This is also very useful, of course, if you're using someone else's DTD. In fact, there's a special way of using DTDs intended for public distribution.

Public Document Type Definitions

When you have a DTD that's intended for public use, you use the PUBLIC keyword instead of SYSTEM in the <!DOCTYPE> document type declaration. To use the PUBLIC keyword, you must also create a formal public identifier (FPI), and there are specific rules for FPIs:

The first field in an FPI specifies the connection of the DTD to a formal standard.

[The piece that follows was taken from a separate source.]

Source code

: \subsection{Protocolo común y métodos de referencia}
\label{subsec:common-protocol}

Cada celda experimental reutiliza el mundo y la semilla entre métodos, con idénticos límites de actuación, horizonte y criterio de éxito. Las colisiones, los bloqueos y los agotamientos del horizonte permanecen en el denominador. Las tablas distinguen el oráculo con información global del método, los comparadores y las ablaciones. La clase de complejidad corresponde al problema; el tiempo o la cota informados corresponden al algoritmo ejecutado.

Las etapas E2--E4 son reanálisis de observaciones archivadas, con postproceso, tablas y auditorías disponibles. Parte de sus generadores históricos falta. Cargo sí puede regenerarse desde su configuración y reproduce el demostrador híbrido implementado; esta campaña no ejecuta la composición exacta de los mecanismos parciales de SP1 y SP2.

For DTDs that you're defining yourself, this field should be "-". If a nonstandards body has approved the DTD, use "+". For formal standards, this field is a reference to the standard itself (such as ISO/IEC 13449:2000).
The second field must hold the name of the group or person that is going to maintain or be responsible for the DTD. In this case, you should use a name that is unique and that identifies your group easily (for example, W3C simply uses W3C).
The third field must indicate the type of document that is described, preferably followed by a unique identifier of some kind (such as Version 1.0). This part should include a version number that you'll update.
The fourth field specifies the language that your DTD uses (for example, for English you use EN). Note that two-letter language specifiers allow only a maximum of 24 x 24 = 576 possible languages; expect to see three-letter language specifiers in the near future.
Fields in an FPI must be separated by double slash (//).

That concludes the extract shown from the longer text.